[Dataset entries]
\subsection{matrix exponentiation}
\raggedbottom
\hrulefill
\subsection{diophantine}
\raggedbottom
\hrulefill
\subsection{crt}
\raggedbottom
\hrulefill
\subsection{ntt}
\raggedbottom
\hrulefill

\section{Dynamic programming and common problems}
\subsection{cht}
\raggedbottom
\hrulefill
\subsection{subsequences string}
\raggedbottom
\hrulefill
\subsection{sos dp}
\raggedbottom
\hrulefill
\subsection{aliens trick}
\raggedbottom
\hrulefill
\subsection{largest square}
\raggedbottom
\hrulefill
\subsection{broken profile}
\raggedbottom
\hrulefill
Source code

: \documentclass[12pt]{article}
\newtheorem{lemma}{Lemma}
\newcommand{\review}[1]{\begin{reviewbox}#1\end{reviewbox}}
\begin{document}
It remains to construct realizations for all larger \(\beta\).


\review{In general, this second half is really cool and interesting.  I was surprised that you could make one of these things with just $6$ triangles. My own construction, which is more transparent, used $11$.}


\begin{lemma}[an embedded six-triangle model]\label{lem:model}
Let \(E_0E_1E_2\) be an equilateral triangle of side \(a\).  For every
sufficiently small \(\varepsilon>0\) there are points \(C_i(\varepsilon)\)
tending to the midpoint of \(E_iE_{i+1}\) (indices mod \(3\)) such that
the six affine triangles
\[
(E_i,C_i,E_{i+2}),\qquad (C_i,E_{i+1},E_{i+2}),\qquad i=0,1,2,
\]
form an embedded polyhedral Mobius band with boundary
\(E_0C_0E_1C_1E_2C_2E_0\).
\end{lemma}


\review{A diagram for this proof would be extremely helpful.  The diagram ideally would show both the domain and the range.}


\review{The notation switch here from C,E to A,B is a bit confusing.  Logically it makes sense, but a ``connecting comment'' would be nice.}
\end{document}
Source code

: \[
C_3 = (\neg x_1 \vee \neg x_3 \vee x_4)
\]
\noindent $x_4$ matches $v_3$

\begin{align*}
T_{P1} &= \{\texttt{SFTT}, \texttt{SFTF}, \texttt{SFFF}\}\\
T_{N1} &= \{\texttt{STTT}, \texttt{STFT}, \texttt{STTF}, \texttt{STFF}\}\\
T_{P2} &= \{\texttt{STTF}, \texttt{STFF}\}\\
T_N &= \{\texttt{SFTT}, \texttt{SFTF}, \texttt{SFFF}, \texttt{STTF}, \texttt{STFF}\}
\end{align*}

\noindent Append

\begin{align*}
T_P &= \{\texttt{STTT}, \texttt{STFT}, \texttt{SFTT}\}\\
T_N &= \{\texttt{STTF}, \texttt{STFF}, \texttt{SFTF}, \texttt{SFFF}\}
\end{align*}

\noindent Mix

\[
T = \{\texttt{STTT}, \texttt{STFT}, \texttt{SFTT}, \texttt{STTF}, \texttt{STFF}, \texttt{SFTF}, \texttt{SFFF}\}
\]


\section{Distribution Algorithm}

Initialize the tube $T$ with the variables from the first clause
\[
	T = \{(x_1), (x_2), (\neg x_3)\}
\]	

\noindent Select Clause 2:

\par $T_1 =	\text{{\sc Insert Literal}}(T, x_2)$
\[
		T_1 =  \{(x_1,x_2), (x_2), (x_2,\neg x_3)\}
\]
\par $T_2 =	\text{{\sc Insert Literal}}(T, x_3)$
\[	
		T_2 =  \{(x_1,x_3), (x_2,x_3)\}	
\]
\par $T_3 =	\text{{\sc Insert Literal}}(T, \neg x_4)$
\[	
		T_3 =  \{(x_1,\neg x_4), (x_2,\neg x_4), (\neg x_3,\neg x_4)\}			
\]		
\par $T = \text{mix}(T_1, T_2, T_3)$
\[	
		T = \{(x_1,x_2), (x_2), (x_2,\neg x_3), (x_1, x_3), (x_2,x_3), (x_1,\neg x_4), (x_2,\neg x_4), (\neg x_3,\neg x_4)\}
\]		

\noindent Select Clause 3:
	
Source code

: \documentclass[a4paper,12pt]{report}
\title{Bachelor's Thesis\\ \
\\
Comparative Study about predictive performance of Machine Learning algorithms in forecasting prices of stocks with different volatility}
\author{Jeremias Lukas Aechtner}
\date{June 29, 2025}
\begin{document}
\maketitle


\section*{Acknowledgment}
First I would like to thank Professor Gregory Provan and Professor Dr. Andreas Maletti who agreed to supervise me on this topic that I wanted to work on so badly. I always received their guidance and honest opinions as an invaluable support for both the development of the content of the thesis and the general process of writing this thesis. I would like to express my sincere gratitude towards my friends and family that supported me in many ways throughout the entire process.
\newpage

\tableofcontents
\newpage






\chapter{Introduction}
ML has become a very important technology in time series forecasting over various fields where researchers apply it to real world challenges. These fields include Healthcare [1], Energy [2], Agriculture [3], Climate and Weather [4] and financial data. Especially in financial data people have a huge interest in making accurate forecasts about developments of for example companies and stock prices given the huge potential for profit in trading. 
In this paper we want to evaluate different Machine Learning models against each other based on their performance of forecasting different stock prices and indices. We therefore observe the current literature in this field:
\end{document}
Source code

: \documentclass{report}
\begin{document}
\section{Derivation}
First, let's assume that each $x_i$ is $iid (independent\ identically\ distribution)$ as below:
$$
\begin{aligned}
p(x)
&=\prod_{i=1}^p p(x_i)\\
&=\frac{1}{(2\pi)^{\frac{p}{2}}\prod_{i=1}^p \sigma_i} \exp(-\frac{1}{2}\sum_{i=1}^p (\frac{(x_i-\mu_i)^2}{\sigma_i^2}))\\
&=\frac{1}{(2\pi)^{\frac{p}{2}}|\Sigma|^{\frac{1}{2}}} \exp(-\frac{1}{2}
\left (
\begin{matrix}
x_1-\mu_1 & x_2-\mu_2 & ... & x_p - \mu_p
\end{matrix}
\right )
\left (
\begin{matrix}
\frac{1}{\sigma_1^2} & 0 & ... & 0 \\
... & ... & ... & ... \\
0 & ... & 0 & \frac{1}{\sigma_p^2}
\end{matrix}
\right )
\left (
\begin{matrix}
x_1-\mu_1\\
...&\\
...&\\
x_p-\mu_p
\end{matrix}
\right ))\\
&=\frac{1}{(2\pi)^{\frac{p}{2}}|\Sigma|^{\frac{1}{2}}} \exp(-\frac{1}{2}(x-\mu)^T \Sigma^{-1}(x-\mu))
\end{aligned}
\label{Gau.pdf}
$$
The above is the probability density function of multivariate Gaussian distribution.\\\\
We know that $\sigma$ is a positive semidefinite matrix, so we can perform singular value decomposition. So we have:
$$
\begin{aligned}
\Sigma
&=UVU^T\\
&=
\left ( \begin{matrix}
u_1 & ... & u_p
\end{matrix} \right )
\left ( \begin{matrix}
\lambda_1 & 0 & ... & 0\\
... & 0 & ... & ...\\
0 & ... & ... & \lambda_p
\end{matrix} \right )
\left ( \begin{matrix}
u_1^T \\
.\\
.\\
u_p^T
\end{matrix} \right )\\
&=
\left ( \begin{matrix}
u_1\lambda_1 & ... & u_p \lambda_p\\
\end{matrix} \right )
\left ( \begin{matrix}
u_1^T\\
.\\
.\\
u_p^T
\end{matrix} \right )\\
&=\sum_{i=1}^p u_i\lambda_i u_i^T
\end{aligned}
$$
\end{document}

● **What you need to do**
Your task is to output all of the data above word for word.

● **Solution to the exercise**
\subsection{matrix exponentiation}
\raggedbottom
\hrulefill
\subsection{diophantine}
\raggedbottom
\hrulefill
\subsection{crt}
\raggedbottom
\hrulefill
\subsection{ntt}
\raggedbottom
\hrulefill

\section{Dynamic programming and common problems}
\subsection{cht}
\raggedbottom
\hrulefill
\subsection{subsequences string}
\raggedbottom
\hrulefill
\subsection{sos dp}
\raggedbottom
\hrulefill
\subsection{aliens trick}
\raggedbottom
\hrulefill
\subsection{largest square}
\raggedbottom
\hrulefill
\subsection{broken profile}
\raggedbottom
\hrulefill
Source code

: \documentclass[12pt]{article}
\newtheorem{lemma}{Lemma}
\newcommand{\review}[1]{\begin{reviewbox}#1\end{reviewbox}}
\begin{document}
It remains to construct realizations for all larger \(\beta\).


\review{In general, this second half is really cool and interesting.  I was surprised that you could make one of these things with just $6$ triangles. My own construction, which is more transparent, used $11$.}


\begin{lemma}[an embedded six-triangle model]\label{lem:model}
Let \(E_0E_1E_2\) be an equilateral triangle of side \(a\).  For every
sufficiently small \(\varepsilon>0\) there are points \(C_i(\varepsilon)\)
tending to the midpoint of \(E_iE_{i+1}\) (indices mod \(3\)) such that
the six affine triangles
\[
(E_i,C_i,E_{i+2}),\qquad (C_i,E_{i+1},E_{i+2}),\qquad i=0,1,2,
\]
form an embedded polyhedral Mobius band with boundary
\(E_0C_0E_1C_1E_2C_2E_0\).
\end{lemma}


\review{A diagram for this proof would be extremely helpful.  The diagram ideally would show both the domain and the range.}


\review{The notation switch here from C,E to A,B is a bit confusing.  Logically it makes sense, but a ``connecting comment'' would be nice.}
\end{document}
Source code

: \[
C_3 = (\neg x_1 \vee \neg x_3 \vee x_4)
\]
\noindent $x_4$ matches $v_3$

\begin{align*}
T_{P1} &= \{\texttt{SFTT}, \texttt{SFTF}, \texttt{SFFF}\}\\
T_{N1} &= \{\texttt{STTT}, \texttt{STFT}, \texttt{STTF}, \texttt{STFF}\}\\
T_{P2} &= \{\texttt{STTF}, \texttt{STFF}\}\\
T_N &= \{\texttt{SFTT}, \texttt{SFTF}, \texttt{SFFF}, \texttt{STTF}, \texttt{STFF}\}
\end{align*}

\noindent Append

\begin{align*}
T_P &= \{\texttt{STTT}, \texttt{STFT}, \texttt{SFTT}\}\\
T_N &= \{\texttt{STTF}, \texttt{STFF}, \texttt{SFTF}, \texttt{SFFF}\}
\end{align*}

\noindent Mix

\[
T = \{\texttt{STTT}, \texttt{STFT}, \texttt{SFTT}, \texttt{STTF}, \texttt{STFF}, \texttt{SFTF}, \texttt{SFFF}\}
\]


\section{Distribution Algorithm}

Initialize the tube $T$ with the variables from the first clause
\[
	T = \{(x_1), (x_2), (\neg x_3)\}
\]	

\noindent Select Clause 2:

\par $T_1 =	\text{{\sc Insert Literal}}(T, x_2)$
\[
		T_1 =  \{(x_1,x_2), (x_2), (x_2,\neg x_3)\}
\]
\par $T_2 =	\text{{\sc Insert Literal}}(T, x_3)$
\[	
		T_2 =  \{(x_1,x_3), (x_2,x_3)\}	
\]
\par $T_3 =	\text{{\sc Insert Literal}}(T, \neg x_4)$
\[	
		T_3 =  \{(x_1,\neg x_4), (x_2,\neg x_4), (\neg x_3,\neg x_4)\}			
\]		
\par $T = \text{mix}(T_1, T_2, T_3)$
\[	
		T = \{(x_1,x_2), (x_2), (x_2,\neg x_3), (x_1, x_3), (x_2,x_3), (x_1,\neg x_4), (x_2,\neg x_4), (\neg x_3,\neg x_4)\}
\]		

\noindent Select Clause 3:
	
Source code

: \documentclass[a4paper,12pt]{report}
\title{Bachelor's Thesis\\ \
\\
Comparative Study about predictive performance of Machine Learning algorithms in forecasting prices of stocks with different volatility}
\author{Jeremias Lukas Aechtner}
\date{June 29, 2025}
\begin{document}
\maketitle


\section*{Acknowledgment}
First I would like to thank Professor Gregory Provan and Professor Dr. Andreas Maletti who agreed to supervise me on this topic that I wanted to work on so badly. I always received their guidance and honest opinions as an invaluable support for both the development of the content of the thesis and the general process of writing this thesis. I would like to express my sincere gratitude towards my friends and family that supported me in many ways throughout the entire process.
\newpage

\tableofcontents
\newpage






\chapter{Introduction}
ML has become a very important technology in time series forecasting over various fields where researchers apply it to real world challenges. These fields include Healthcare [1], Energy [2], Agriculture [3], Climate and Weather [4] and financial data. Especially in financial data people have a huge interest in making accurate forecasts about developments of for example companies and stock prices given the huge potential for profit in trading. 
In this paper we want to evaluate different Machine Learning models against each other based on their performance of forecasting different stock prices and indices. We therefore observe the current literature in this field:
\end{document}
Source code

: \documentclass{report}
\begin{document}
\section{Derivation}
First, let's assume that each $x_i$ is $iid (independent\ identically\ distribution)$ as below:
$$
\begin{aligned}
p(x)
&=\prod_{i=1}^p p(x_i)\\
&=\frac{1}{(2\pi)^{\frac{p}{2}}\prod_{i=1}^p \sigma_i} \exp(-\frac{1}{2}\sum_{i=1}^p (\frac{(x_i-\mu_i)^2}{\sigma_i^2}))\\
&=\frac{1}{(2\pi)^{\frac{p}{2}}|\Sigma|^{\frac{1}{2}}} \exp(-\frac{1}{2}
\left (
\begin{matrix}
x_1-\mu_1 & x_2-\mu_2 & ... & x_p - \mu_p
\end{matrix}
\right )
\left (
\begin{matrix}
\frac{1}{\sigma_1^2} & 0 & ... & 0 \\
... & ... & ... & ... \\
0 & ... & 0 & \frac{1}{\sigma_p^2}
\end{matrix}
\right )
\left (
\begin{matrix}
x_1-\mu_1\\
...&\\
...&\\
x_p-\mu_p
\end{matrix}
\right ))\\
&=\frac{1}{(2\pi)^{\frac{p}{2}}|\Sigma|^{\frac{1}{2}}} \exp(-\frac{1}{2}(x-\mu)^T \Sigma^{-1}(x-\mu))
\end{aligned}
\label{Gau.pdf}
$$
The above is the probability density function of multivariate Gaussian distribution.\\\\
We know that $\sigma$ is a positive semidefinite matrix, so we can perform singular value decomposition. So we have:
$$
\begin{aligned}
\Sigma
&=UVU^T\\
&=
\left ( \begin{matrix}
u_1 & ... & u_p
\end{matrix} \right )
\left ( \begin{matrix}
\lambda_1 & 0 & ... & 0\\
... & 0 & ... & ...\\
0 & ... & ... & \lambda_p
\end{matrix} \right )
\left ( \begin{matrix}
u_1^T \\
.\\
.\\
u_p^T
\end{matrix} \right )\\
&=
\left ( \begin{matrix}
u_1\lambda_1 & ... & u_p \lambda_p\\
\end{matrix} \right )
\left ( \begin{matrix}
u_1^T\\
.\\
.\\
u_p^T
\end{matrix} \right )\\
&=\sum_{i=1}^p u_i\lambda_i u_i^T
\end{aligned}
$$
\end{document}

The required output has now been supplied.